Prepare the way of the Lord. 40:1-11


In chapters 38-39, the prophet speaks of the destruction of Zion; all is lost. Now from 40:1 to 42:17, he gives a message of comfort. Disaster must befall Israel because of the unfaithfulness of the people, yet they are still "my people" and the Lord is "your God". For Zion and for the world community, the Lord's promised blessings will find fulfillment. The Lord's words of consolation, his promises to Israel, are based on his character; he is the creator, sustainer and ruler. Thus, Zion's consolation is assured. Our passage for study presents three messages of consolation which rest on God's character.

The passage

v1-2. The messengers are commissioned to express comfort and kindliness to God's people, particularly to Zion, Jerusalem. The day of punishment is over; the price for Israel's sin is paid, paid for completely, two times over.

v3-5. The first message proclaims that the Lord will come in glory. The glory of the Lord is about to be revealed to Israel, and like the Exodus, it will be seen by all the nations. In preparation, the people are called upon to construct a ceremonial highway, straight, level and without any obstacles. The Lord's coming is assured, so prepare the way for his arrival.

v6-8. The second message proclaims that God's word is sure. Human nature is frail and corrupted and therefore withers before the hand of the Creator. We are unreliable and so cannot stand before our God. Thus, our word carries little weight. Yet, God's words, his promises, are mighty; they "stand forever".

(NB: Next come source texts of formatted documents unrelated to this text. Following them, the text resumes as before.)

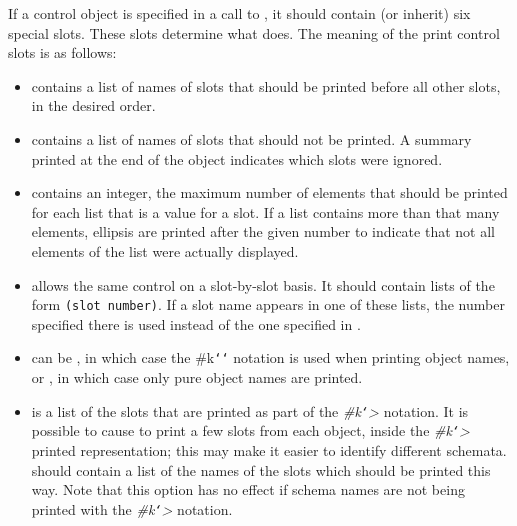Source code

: If a control object is specified in a call to , it should contain (or
inherit) six special slots.  These slots determine what  does.  The
meaning of the print control slots is as follows:

\begin{itemize}
\item {} contains a list of names
of slots that should be printed before all other slots, in the desired
order.

\item {} contains a list of names of
slots that should not be printed.  A summary printed at the end of the
object indicates which slots were ignored.

\item {} contains an
integer, the maximum number of elements that should be printed for each list
that is a value for a slot.
If a list contains more than that many elements, ellipsis are printed after
the given number to indicate that not all elements of the list were actually
displayed.

\item {} allows the same control on a
slot-by-slot basis.  It should contain lists of the form {\tt (slot number)}.
If a slot name appears in one of these lists, the number specified there is
used instead of the one specified in .

\item {} can be \value{t},
in which case the \#k{\tt\char`\<}{\tt\char`\>} notation is used when printing object names, or
\value{nil}, in which case only pure object names are printed.

\item {} is a list of the slots that are
printed as part of the {\it \#k{\tt\char`\<}>} notation.  It is possible to cause 
to print a few slots from each object, inside the {\it \#k{\tt\char`\<}>} printed
representation; this may make it easier to identify different schemata.
 should contain a list of the names of the slots which
should be printed this way.  Note that this option has no effect if schema
names are not being printed with the {\it \#k{\tt\char`\<}>} notation.
\end{itemize}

v9-11. The third message proclaims that God's kindness endures forever. The Lord's coming is near at hand, so the messenger is instructed to cast off fear, to dispel any doubt of his coming. Let the messenger go up on a high mountain and proclaim the good news of the Lord's coming. The Lord's coming will be a mighty one, his sleeves rolled up, for he has completed his work, gained his "reward" and now it is time for blessing. The blessing, or "recompense", is for the flock of his people and it is they who "accompany" him. God's people will be blessed as they experience the depth and wonder of a new relationship with the Lord. He will be to them a shepherd, caring for his flock, watchful of their needs, identifying with them, helping them ("gathers the lambs", "leads those that have young"). The coming Lord surrounds those who are "close to his heart" with intimate loving care.

A word of consolation

The Lord's message of consolation through Isaiah is a message to a people who know and experience the chastening hand of the Lord. Isaiah gives us three messages to encourage us as we await the day when every tear will be wiped away.

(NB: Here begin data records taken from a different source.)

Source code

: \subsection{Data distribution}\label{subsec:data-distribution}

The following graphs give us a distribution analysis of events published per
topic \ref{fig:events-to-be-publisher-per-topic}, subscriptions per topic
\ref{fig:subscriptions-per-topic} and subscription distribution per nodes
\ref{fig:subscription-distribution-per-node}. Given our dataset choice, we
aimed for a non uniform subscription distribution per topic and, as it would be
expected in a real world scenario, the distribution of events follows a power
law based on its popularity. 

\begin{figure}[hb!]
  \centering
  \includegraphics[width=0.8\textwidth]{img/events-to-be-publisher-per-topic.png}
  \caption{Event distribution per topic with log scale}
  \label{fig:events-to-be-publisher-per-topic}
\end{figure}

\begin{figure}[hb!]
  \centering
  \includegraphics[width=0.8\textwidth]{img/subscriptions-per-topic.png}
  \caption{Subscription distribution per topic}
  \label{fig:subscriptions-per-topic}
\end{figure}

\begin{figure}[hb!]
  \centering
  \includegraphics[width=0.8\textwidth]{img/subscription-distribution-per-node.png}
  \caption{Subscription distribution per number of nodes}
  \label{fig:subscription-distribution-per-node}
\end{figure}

1. Be prepared, the Lord indeed will come in glory

It is often assumed that a believer prepares for the coming of the Lord through their obedience, or better, their faithfulness. Often we hear the warning: "don't let the Lord find you slacking when he returns." The Lord's messenger, on the other hand, calls for the building of a ceremonial highway in preparation of the imminent coming of the king. For the messenger, being ready for Jesus means being ready to welcome him - "come into my heart Lord Jesus." Our readiness to meet the Lord rests wholly on our desire to meet him.

2. Rest on the Word

We are the most unreliable of creatures. In fact, we should be amazed when a person does something positive, rather than feel disappointed in the face of human frailty. We are driven by our hormones, by our genes and our corruption, such that we are anything but reliable. Yet, the Lord our God, the coming one, acts rightly, and above all, sticks with his word. What he says, he will do. This may not be a human quality, but it is certainly the way God functions. We can rely on him.

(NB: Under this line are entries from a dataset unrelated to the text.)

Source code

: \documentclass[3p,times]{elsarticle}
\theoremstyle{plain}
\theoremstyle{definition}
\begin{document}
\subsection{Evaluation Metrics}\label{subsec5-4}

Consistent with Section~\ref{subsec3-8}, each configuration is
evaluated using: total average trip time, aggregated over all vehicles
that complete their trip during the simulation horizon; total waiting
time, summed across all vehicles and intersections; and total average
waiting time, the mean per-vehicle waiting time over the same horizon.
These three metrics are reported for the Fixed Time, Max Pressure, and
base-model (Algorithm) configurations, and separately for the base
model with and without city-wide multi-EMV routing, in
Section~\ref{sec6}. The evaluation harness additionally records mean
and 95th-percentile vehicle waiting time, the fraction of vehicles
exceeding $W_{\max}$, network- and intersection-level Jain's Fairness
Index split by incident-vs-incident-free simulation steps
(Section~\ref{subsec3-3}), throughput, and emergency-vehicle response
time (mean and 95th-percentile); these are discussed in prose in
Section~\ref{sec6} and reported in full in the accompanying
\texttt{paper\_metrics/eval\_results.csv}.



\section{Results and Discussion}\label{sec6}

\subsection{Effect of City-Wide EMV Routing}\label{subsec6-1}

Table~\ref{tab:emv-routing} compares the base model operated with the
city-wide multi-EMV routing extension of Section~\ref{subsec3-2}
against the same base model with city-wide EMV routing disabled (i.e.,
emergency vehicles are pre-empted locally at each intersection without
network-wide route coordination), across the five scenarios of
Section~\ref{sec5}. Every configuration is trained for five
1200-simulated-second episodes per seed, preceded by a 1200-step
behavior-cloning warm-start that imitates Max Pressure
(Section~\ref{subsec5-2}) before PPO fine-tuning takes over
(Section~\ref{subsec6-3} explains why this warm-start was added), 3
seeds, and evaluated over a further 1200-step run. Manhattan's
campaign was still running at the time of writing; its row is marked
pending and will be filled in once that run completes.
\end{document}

3. Our God is a tender loving God

There is a sense where we are like scattered sheep, far from the shepherd's hand. We can often sense this loneliness, particularly when things are going wrong. Yet, we can shout from the mountain top that on Calvary the Lord Jesus secured a mighty victory. He rolled up his sleeves and worked out our salvation. So now and for eternity, we are a blessed flock. Jesus tends us, identifies with each one of us in all our needs; he covers us with tender loving care. Sure, not every tear is wiped away now, but a day is coming soon, a day of "good tidings to Zion."


1. How should we prepare for the coming of the Lord?

2. "All men are like grass". What does this mean?

3. Identify the role of the shepherd and discuss, v9-11.